# New Wright Book



## Prufrock (Jan 14, 2009)

I don't know if this would be public knowledge or not, but --

Does anyone know if Piper has had any "pre-publication action" with Wright's upcoming book written in response to "The Future of Justification," as Wright did with Piper's?

Whatever one thinks of Piper's works, the fact that he had Wright review his book, and then substantially modified it says a lot to me. He was truly interested in getting at truth, and showing people accurately what is going on, rather than in winning a debate or making Wright look bad. We could all use a bit more of that spirit.


----------



## Guido's Brother (Jan 14, 2009)

Prufrock said:


> Whatever one thinks of Piper's works, the fact that he had Wright review his book, and then substantially modified it says a lot to me. He was truly interested in getting at truth, and showing people accurately what is going on, rather than in winning a debate or making Wright look bad. We could all use a bit more of that spirit.
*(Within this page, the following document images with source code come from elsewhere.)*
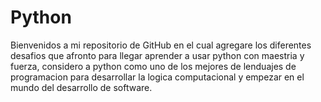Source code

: # Python

Bienvenidos a mi repositorio de GitHub en el cual agregare los diferentes desafios que afronto para llegar aprender a usar python con maestria y fuerza, considero a python como uno de los mejores de lenduajes de programacion para desarrollar la logica computacional y empezar en el mundo del desarrollo de software. 
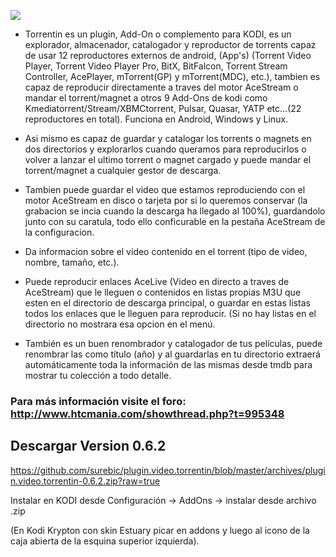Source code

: ![](https://raw.githubusercontent.com/surebic/plugin.video.torrentin/master/banner.jpg)

- Torrentin es un plugin, Add-On o complemento para KODI, es un explorador, almacenador, catalogador y reproductor de torrents capaz de usar 12 reproductores externos de android, (App's) (Torrent Video Player, Torrent Video Player Pro, BitX, BitFalcon, Torrent Stream Controller, AcePlayer, mTorrent(GP) y mTorrent(MDC), etc.), tambien es capaz de reproducir directamente a traves del motor AceStream o mandar el torrent/magnet a otros 9 Add-Ons de kodi como Kmediatorrent/Stream/XBMCtorrent, Pulsar, Quasar, YATP etc...(22 reproductores en total). Funciona en Android, Windows y Linux.

- Asi mismo es capaz de guardar y catalogar los torrents o magnets en dos directorios y explorarlos cuando queramos para reproducirlos o volver a lanzar el ultimo torrent o magnet cargado y puede mandar el torrent/magnet a cualquier gestor de descarga.

- Tambien puede guardar el video que estamos reproduciendo con el motor AceStream en disco o tarjeta por si lo queremos conservar (la grabacion se incia cuando la descarga ha llegado al 100%), guardandolo junto con su caratula, todo ello conficurable en la pestaña AceStream de la configuracion.

- Da informacion sobre el video contenido en el torrent (tipo de video, nombre, tamaño, etc.).

- Puede reproducir enlaces AceLive (Video en directo a traves de AceStream) que le lleguen o contenidos en listas propias M3U que esten en el directorio de descarga principal, o guardar en estas listas todos los enlaces que le lleguen para reproducir. (Si no hay listas en el directorio no mostrara esa opcion en el menú. 

- También es un buen renombrador y catalogador de tus películas, puede renombrar las como título (año) y al guardarlas en tu directorio extraerá automáticamente toda la información de las mismas desde tmdb para mostrar tu colección a todo detalle. 

### Para más información visite el foro: http://www.htcmania.com/showthread.php?t=995348

## Descargar Version 0.6.2
https://github.com/surebic/plugin.video.torrentin/blob/master/archives/plugin.video.torrentin-0.6.2.zip?raw=true

Instalar en KODI desde Configuración -> AddOns -> instalar desde archivo .zip

(En Kodi Krypton con skin Estuary picar en addons y luego al icono de la caja abierta de la esquina superior izquierda).
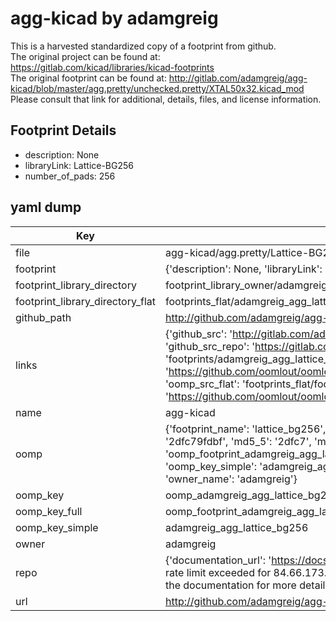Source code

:# agg-kicad by adamgreig  
This is a harvested standardized copy of a footprint from github.  
The original project can be found at:  
https://gitlab.com/kicad/libraries/kicad-footprints  
The original footprint can be found at:
http://gitlab.com/adamgreig/agg-kicad/blob/master/agg.pretty/unchecked.pretty/XTAL50x32.kicad_mod
Please consult that link for additional, details, files, and license information.  
## Footprint Details
* description: None  
* libraryLink: Lattice-BG256  
* number_of_pads: 256  
## yaml dump  
| Key | Value |  
| --- | --- |  
| file | agg-kicad/agg.pretty/Lattice-BG256.kicad_mod |  
| footprint | {'description': None, 'libraryLink': 'Lattice-BG256', 'number_of_pads': 256} |  
| footprint_library_directory | footprint_library_owner/adamgreig_agg-kicad |  
| footprint_library_directory_flat | footprints_flat/adamgreig_agg_lattice_bg256/working |  
| github_path | http://github.com/adamgreig/agg-kicad/blob/master/agg.pretty/Lattice-BG256.kicad_mod |  
| links | {'github_src': 'http://gitlab.com/adamgreig/agg-kicad/blob/master/agg.pretty/unchecked.pretty/XTAL50x32.kicad_mod', 'github_src_repo': 'https://gitlab.com/kicad/libraries/kicad-footprints', 'oomp_bot': 'footprints/adamgreig_agg_lattice_bg256/working', 'oomp_bot_github': 'https://github.com/oomlout/oomlout_oomp_footprint_bot/tree/main/footprints/adamgreig_agg_lattice_bg256/working', 'oomp_src_flat': 'footprints_flat/footprints_flat/adamgreig_agg_lattice_bg256/working', 'oomp_src_flat_github': 'https://github.com/oomlout/oomlout_oomp_footprint_src/tree/main/footprints_flat/adamgreig_agg_lattice_bg256/working'} |  
| name | agg-kicad |  
| oomp | {'footprint_name': 'lattice_bg256', 'library_name': 'agg', 'md5': '2dfc79fdbf978994bd166f5e5c5e672f', 'md5_10': '2dfc79fdbf', 'md5_5': '2dfc7', 'md5_6': '2dfc79', 'oomp_key': 'oomp_adamgreig_agg_lattice_bg256', 'oomp_key_extra': 'oomp_footprint_adamgreig_agg_lattice_bg256', 'oomp_key_full': 'oomp_footprint_adamgreig_agg_lattice_bg256_2dfc79', 'oomp_key_simple': 'adamgreig_agg_lattice_bg256', 'original_filename': 'agg-kicad/agg.pretty/Lattice-BG256.kicad_mod', 'owner_name': 'adamgreig'} |  
| oomp_key | oomp_adamgreig_agg_lattice_bg256 |  
| oomp_key_full | oomp_footprint_adamgreig_agg_lattice_bg256 |  
| oomp_key_simple | adamgreig_agg_lattice_bg256 |  
| owner | adamgreig |  
| repo | {'documentation_url': 'https://docs.github.com/rest/overview/resources-in-the-rest-api#rate-limiting', 'message': "API rate limit exceeded for 84.66.173.59. (But here's the good news: Authenticated requests get a higher rate limit. Check out the documentation for more details.)"} |  
| url | http://github.com/adamgreig/agg-kicad |  

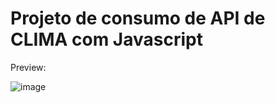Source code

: # Projeto de consumo de API de CLIMA com Javascript

Preview:

![image](https://user-images.githubusercontent.com/89668742/154145403-f7952750-912e-4154-b4b5-f9621ae56285.png)
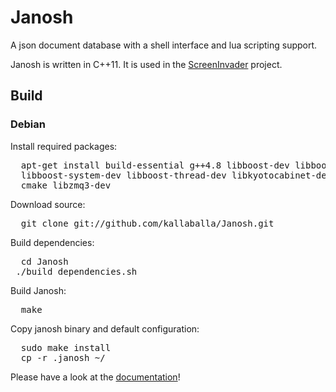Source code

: Janosh
======

A json document database with a shell interface and lua scripting support.

Janosh is written in C++11. It is used in the [ScreenInvader](https://github.com/Metalab/ScreenInvader) project.

## Build

### Debian

Install required packages:
<pre>
  apt-get install build-essential g++4.8 libboost-dev libboost-filesystem-dev \
  libboost-system-dev libboost-thread-dev libkyotocabinet-dev libluajit-5.1-dev \
  cmake libzmq3-dev
</pre>

Download source:
<pre>
  git clone git://github.com/kallaballa/Janosh.git
</pre>

Build dependencies:
<pre>
  cd Janosh
 ./build_dependencies.sh
</pre>

Build Janosh:
<pre>
  make
</pre>

Copy janosh binary and default configuration:
<pre>
  sudo make install
  cp -r .janosh ~/
</pre>

Please have a look at the [documentation](https://github.com/kallaballa/Janosh/wiki/Home)!
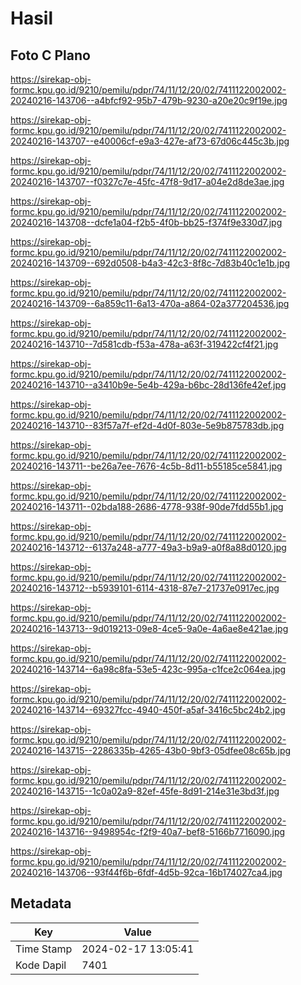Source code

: # Hasil

## Foto C Plano

https://sirekap-obj-formc.kpu.go.id/9210/pemilu/pdpr/74/11/12/20/02/7411122002002-20240216-143706--a4bfcf92-95b7-479b-9230-a20e20c9f19e.jpg

https://sirekap-obj-formc.kpu.go.id/9210/pemilu/pdpr/74/11/12/20/02/7411122002002-20240216-143707--e40006cf-e9a3-427e-af73-67d06c445c3b.jpg

https://sirekap-obj-formc.kpu.go.id/9210/pemilu/pdpr/74/11/12/20/02/7411122002002-20240216-143707--f0327c7e-45fc-47f8-9d17-a04e2d8de3ae.jpg

https://sirekap-obj-formc.kpu.go.id/9210/pemilu/pdpr/74/11/12/20/02/7411122002002-20240216-143708--dcfe1a04-f2b5-4f0b-bb25-f374f9e330d7.jpg

https://sirekap-obj-formc.kpu.go.id/9210/pemilu/pdpr/74/11/12/20/02/7411122002002-20240216-143709--692d0508-b4a3-42c3-8f8c-7d83b40c1e1b.jpg

https://sirekap-obj-formc.kpu.go.id/9210/pemilu/pdpr/74/11/12/20/02/7411122002002-20240216-143709--6a859c11-6a13-470a-a864-02a377204536.jpg

https://sirekap-obj-formc.kpu.go.id/9210/pemilu/pdpr/74/11/12/20/02/7411122002002-20240216-143710--7d581cdb-f53a-478a-a63f-319422cf4f21.jpg

https://sirekap-obj-formc.kpu.go.id/9210/pemilu/pdpr/74/11/12/20/02/7411122002002-20240216-143710--a3410b9e-5e4b-429a-b6bc-28d136fe42ef.jpg

https://sirekap-obj-formc.kpu.go.id/9210/pemilu/pdpr/74/11/12/20/02/7411122002002-20240216-143710--83f57a7f-ef2d-4d0f-803e-5e9b875783db.jpg

https://sirekap-obj-formc.kpu.go.id/9210/pemilu/pdpr/74/11/12/20/02/7411122002002-20240216-143711--be26a7ee-7676-4c5b-8d11-b55185ce5841.jpg

https://sirekap-obj-formc.kpu.go.id/9210/pemilu/pdpr/74/11/12/20/02/7411122002002-20240216-143711--02bda188-2686-4778-938f-90de7fdd55b1.jpg

https://sirekap-obj-formc.kpu.go.id/9210/pemilu/pdpr/74/11/12/20/02/7411122002002-20240216-143712--6137a248-a777-49a3-b9a9-a0f8a88d0120.jpg

https://sirekap-obj-formc.kpu.go.id/9210/pemilu/pdpr/74/11/12/20/02/7411122002002-20240216-143712--b5939101-6114-4318-87e7-21737e0917ec.jpg

https://sirekap-obj-formc.kpu.go.id/9210/pemilu/pdpr/74/11/12/20/02/7411122002002-20240216-143713--9d019213-09e8-4ce5-9a0e-4a6ae8e421ae.jpg

https://sirekap-obj-formc.kpu.go.id/9210/pemilu/pdpr/74/11/12/20/02/7411122002002-20240216-143714--6a98c8fa-53e5-423c-995a-c1fce2c064ea.jpg

https://sirekap-obj-formc.kpu.go.id/9210/pemilu/pdpr/74/11/12/20/02/7411122002002-20240216-143714--69327fcc-4940-450f-a5af-3416c5bc24b2.jpg

https://sirekap-obj-formc.kpu.go.id/9210/pemilu/pdpr/74/11/12/20/02/7411122002002-20240216-143715--2286335b-4265-43b0-9bf3-05dfee08c65b.jpg

https://sirekap-obj-formc.kpu.go.id/9210/pemilu/pdpr/74/11/12/20/02/7411122002002-20240216-143715--1c0a02a9-82ef-45fe-8d91-214e31e3bd3f.jpg

https://sirekap-obj-formc.kpu.go.id/9210/pemilu/pdpr/74/11/12/20/02/7411122002002-20240216-143716--9498954c-f2f9-40a7-bef8-5166b7716090.jpg

https://sirekap-obj-formc.kpu.go.id/9210/pemilu/pdpr/74/11/12/20/02/7411122002002-20240216-143706--93f44f6b-6fdf-4d5b-92ca-16b174027ca4.jpg


## Metadata

| Key        | Value               |
| ---------- | ------------------- |
| Time Stamp | 2024-02-17 13:05:41 |
| Kode Dapil | 7401                |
I agree. Whatever else you want to say about Piper (good or bad), there's no doubt that he's a gentleman. I noticed this again as I'm preparing for a sermon on Lord's Day 27 of the Heidelberg Catechism and reading the chapter on baptism in Brothers, We Are Not Professionals. While I don't agree with Piper on infant baptism, I hope that I can show the same spirit as I interact with his arguments against it.


----------